7 Inbedrijfstelling
83315307 1/2020-05 La
Montage- en bedieningsrichtlijnen
Lucht/water-warmtepomp WWP LB 12-A R en WWP LB 20-A R (binnenunit)
7 Inbedrijfstelling
7.1 Voorwaarden
De inbedrijfstelling mag enkel door gekwalificeerde vaklui uitgevoerd worden.
De inbedrijfstelling mag pas na de volledige installatie, drukcontrole van de
koelmiddelleiding en dichtheidscontrole van het koelcircuit uitgevoerd worden.

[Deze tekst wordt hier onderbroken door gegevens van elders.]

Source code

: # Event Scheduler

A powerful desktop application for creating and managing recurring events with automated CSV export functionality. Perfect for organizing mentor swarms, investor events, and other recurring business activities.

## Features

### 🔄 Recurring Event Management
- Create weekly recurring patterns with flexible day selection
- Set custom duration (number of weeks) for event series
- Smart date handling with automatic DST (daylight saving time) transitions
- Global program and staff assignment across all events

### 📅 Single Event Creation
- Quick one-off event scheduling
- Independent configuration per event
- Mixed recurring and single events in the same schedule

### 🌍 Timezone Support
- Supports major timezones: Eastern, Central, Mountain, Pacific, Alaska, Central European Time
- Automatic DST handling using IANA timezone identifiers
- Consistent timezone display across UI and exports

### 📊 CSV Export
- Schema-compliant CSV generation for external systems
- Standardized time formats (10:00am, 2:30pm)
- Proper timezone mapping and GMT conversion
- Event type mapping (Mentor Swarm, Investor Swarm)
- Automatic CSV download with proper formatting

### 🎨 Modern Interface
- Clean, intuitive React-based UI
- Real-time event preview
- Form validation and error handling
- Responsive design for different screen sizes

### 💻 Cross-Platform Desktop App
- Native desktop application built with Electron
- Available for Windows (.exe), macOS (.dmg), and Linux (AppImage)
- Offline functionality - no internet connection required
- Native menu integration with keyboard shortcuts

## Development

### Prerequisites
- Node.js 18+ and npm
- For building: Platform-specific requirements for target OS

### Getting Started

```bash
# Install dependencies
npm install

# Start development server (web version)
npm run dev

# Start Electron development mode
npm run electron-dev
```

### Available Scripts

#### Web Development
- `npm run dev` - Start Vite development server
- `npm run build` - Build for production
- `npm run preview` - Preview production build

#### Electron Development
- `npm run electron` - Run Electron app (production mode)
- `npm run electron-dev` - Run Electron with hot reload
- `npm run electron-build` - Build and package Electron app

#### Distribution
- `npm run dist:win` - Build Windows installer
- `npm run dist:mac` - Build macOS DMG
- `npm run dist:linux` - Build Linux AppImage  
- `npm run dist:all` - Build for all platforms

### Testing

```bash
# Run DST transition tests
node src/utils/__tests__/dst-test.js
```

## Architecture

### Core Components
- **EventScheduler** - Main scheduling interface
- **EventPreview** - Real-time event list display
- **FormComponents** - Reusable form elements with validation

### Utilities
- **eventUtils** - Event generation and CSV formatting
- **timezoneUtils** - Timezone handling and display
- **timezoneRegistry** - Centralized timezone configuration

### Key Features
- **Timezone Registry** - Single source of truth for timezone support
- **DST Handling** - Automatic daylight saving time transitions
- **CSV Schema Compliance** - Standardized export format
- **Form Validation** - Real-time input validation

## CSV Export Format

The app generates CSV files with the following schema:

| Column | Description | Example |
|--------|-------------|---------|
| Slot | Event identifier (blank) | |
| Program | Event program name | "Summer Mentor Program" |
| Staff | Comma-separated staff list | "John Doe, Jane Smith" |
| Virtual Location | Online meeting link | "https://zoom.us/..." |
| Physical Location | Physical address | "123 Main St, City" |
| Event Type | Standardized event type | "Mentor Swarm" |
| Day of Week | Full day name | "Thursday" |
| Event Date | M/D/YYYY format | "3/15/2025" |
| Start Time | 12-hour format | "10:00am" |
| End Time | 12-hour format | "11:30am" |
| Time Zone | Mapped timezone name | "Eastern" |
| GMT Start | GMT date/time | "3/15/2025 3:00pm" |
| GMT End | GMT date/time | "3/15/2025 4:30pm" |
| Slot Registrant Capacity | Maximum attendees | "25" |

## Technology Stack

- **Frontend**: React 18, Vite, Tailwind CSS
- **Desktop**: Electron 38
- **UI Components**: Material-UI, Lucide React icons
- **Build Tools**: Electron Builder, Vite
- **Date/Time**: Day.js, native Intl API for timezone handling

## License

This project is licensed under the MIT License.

Enkel een correct uitgevoerde inbedrijfstelling garandeert de bedrijfszekerheid.
Voor de inbedrijfstelling ervoor zorgen dat:
alle montage- en installatiewerken correct uitgevoerd zijn;
toestel en installatie met medium gevuld en ontlucht zijn;
teruglooptemperaturen van minstens 18 °C in alle open stookkringen
aangehouden worden;
er afname van warmte of koude is;
de transportbeveiliging op de binnenunit verwijderd is;
de kogelkranen op de binnen- en buitenunit geopend zijn.
Andere installatiegebonden controles kunnen noodzakelijk zijn. Let hierbij op de
bedieningsvoorschriften van de verschillende installatiecomponenten.